▶ _TASK REQUIREMENTS_
Repeat every record below exactly, omitting any pictures.

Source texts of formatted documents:
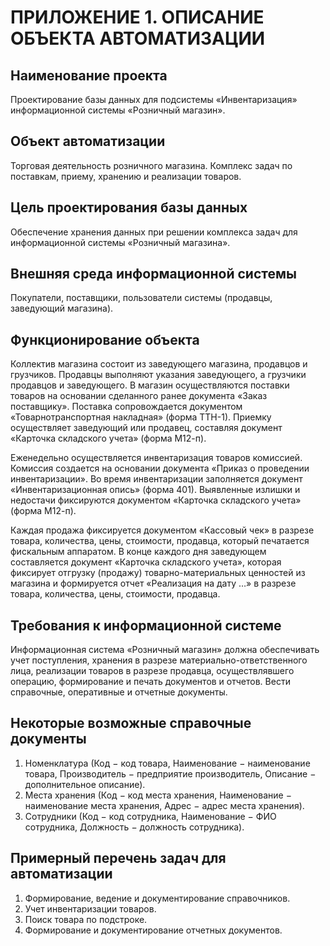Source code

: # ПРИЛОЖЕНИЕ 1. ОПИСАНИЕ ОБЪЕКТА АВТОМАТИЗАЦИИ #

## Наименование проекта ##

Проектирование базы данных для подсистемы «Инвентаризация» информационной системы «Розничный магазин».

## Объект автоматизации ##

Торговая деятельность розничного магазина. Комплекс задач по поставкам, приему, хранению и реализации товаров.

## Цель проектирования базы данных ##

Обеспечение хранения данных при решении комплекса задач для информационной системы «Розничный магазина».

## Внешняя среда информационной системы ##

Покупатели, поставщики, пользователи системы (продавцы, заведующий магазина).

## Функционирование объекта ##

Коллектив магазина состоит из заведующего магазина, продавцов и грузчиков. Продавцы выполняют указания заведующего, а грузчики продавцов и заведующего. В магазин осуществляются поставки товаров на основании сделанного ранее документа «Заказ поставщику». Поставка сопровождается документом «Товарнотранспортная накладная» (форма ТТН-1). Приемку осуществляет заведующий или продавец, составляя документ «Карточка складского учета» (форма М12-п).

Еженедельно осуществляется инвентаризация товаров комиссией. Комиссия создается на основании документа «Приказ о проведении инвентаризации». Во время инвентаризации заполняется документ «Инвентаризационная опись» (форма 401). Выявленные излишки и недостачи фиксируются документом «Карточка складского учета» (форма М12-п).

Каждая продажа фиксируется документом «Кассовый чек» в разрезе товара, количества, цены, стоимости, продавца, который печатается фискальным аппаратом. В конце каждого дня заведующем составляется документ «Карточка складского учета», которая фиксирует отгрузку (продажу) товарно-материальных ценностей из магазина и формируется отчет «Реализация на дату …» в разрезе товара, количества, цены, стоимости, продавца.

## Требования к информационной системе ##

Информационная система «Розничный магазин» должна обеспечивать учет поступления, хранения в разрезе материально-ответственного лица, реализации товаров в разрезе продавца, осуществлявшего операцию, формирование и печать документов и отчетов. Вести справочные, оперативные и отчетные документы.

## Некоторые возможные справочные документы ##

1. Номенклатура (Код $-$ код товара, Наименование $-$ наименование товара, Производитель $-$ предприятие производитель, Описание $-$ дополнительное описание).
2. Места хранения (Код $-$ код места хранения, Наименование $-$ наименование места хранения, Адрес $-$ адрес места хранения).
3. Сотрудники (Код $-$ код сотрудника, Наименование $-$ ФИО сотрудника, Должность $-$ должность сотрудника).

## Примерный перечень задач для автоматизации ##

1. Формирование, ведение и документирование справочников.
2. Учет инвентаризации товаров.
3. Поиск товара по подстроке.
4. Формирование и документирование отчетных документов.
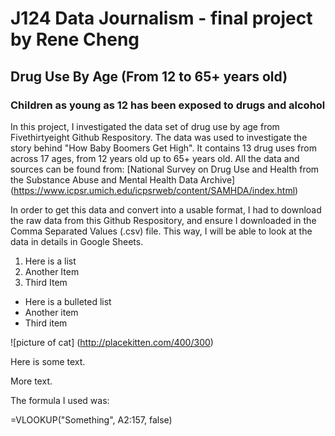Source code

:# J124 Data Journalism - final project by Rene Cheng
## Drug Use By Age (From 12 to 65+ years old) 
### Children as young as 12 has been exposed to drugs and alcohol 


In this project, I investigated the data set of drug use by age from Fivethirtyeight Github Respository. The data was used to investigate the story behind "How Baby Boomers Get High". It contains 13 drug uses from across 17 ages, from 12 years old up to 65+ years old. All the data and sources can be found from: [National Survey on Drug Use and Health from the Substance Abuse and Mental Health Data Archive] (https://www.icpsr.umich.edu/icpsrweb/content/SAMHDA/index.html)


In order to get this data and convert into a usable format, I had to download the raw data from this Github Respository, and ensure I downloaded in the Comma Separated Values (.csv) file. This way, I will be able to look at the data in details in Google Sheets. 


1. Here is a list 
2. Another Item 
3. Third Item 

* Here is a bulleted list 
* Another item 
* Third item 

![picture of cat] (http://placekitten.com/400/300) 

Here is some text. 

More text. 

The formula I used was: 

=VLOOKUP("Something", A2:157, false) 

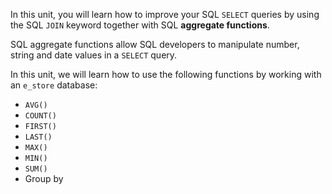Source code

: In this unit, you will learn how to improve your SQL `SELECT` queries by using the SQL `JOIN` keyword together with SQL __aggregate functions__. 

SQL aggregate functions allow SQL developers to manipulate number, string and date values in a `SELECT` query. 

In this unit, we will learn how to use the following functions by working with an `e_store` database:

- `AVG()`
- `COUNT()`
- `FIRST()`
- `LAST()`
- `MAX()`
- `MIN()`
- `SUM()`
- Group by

▶ _WORKED SOLUTION_
Source code

: # ПРИЛОЖЕНИЕ 1. ОПИСАНИЕ ОБЪЕКТА АВТОМАТИЗАЦИИ #

## Наименование проекта ##

Проектирование базы данных для подсистемы «Инвентаризация» информационной системы «Розничный магазин».

## Объект автоматизации ##

Торговая деятельность розничного магазина. Комплекс задач по поставкам, приему, хранению и реализации товаров.

## Цель проектирования базы данных ##

Обеспечение хранения данных при решении комплекса задач для информационной системы «Розничный магазина».

## Внешняя среда информационной системы ##

Покупатели, поставщики, пользователи системы (продавцы, заведующий магазина).

## Функционирование объекта ##

Коллектив магазина состоит из заведующего магазина, продавцов и грузчиков. Продавцы выполняют указания заведующего, а грузчики продавцов и заведующего. В магазин осуществляются поставки товаров на основании сделанного ранее документа «Заказ поставщику». Поставка сопровождается документом «Товарнотранспортная накладная» (форма ТТН-1). Приемку осуществляет заведующий или продавец, составляя документ «Карточка складского учета» (форма М12-п).

Еженедельно осуществляется инвентаризация товаров комиссией. Комиссия создается на основании документа «Приказ о проведении инвентаризации». Во время инвентаризации заполняется документ «Инвентаризационная опись» (форма 401). Выявленные излишки и недостачи фиксируются документом «Карточка складского учета» (форма М12-п).

Каждая продажа фиксируется документом «Кассовый чек» в разрезе товара, количества, цены, стоимости, продавца, который печатается фискальным аппаратом. В конце каждого дня заведующем составляется документ «Карточка складского учета», которая фиксирует отгрузку (продажу) товарно-материальных ценностей из магазина и формируется отчет «Реализация на дату …» в разрезе товара, количества, цены, стоимости, продавца.

## Требования к информационной системе ##

Информационная система «Розничный магазин» должна обеспечивать учет поступления, хранения в разрезе материально-ответственного лица, реализации товаров в разрезе продавца, осуществлявшего операцию, формирование и печать документов и отчетов. Вести справочные, оперативные и отчетные документы.

## Некоторые возможные справочные документы ##

1. Номенклатура (Код $-$ код товара, Наименование $-$ наименование товара, Производитель $-$ предприятие производитель, Описание $-$ дополнительное описание).
2. Места хранения (Код $-$ код места хранения, Наименование $-$ наименование места хранения, Адрес $-$ адрес места хранения).
3. Сотрудники (Код $-$ код сотрудника, Наименование $-$ ФИО сотрудника, Должность $-$ должность сотрудника).

## Примерный перечень задач для автоматизации ##

1. Формирование, ведение и документирование справочников.
2. Учет инвентаризации товаров.
3. Поиск товара по подстроке.
4. Формирование и документирование отчетных документов.
Source code

:# J124 Data Journalism - final project by Rene Cheng
## Drug Use By Age (From 12 to 65+ years old) 
### Children as young as 12 has been exposed to drugs and alcohol 


In this project, I investigated the data set of drug use by age from Fivethirtyeight Github Respository. The data was used to investigate the story behind "How Baby Boomers Get High". It contains 13 drug uses from across 17 ages, from 12 years old up to 65+ years old. All the data and sources can be found from: [National Survey on Drug Use and Health from the Substance Abuse and Mental Health Data Archive] (https://www.icpsr.umich.edu/icpsrweb/content/SAMHDA/index.html)


In order to get this data and convert into a usable format, I had to download the raw data from this Github Respository, and ensure I downloaded in the Comma Separated Values (.csv) file. This way, I will be able to look at the data in details in Google Sheets. 


1. Here is a list 
2. Another Item 
3. Third Item 

* Here is a bulleted list 
* Another item 
* Third item 

![picture of cat] (http://placekitten.com/400/300) 

Here is some text. 

More text. 

The formula I used was: 

=VLOOKUP("Something", A2:157, false) 

Source code

: In this unit, you will learn how to improve your SQL `SELECT` queries by using the SQL `JOIN` keyword together with SQL __aggregate functions__. 

SQL aggregate functions allow SQL developers to manipulate number, string and date values in a `SELECT` query. 

In this unit, we will learn how to use the following functions by working with an `e_store` database:

- `AVG()`
- `COUNT()`
- `FIRST()`
- `LAST()`
- `MAX()`
- `MIN()`
- `SUM()`
- Group by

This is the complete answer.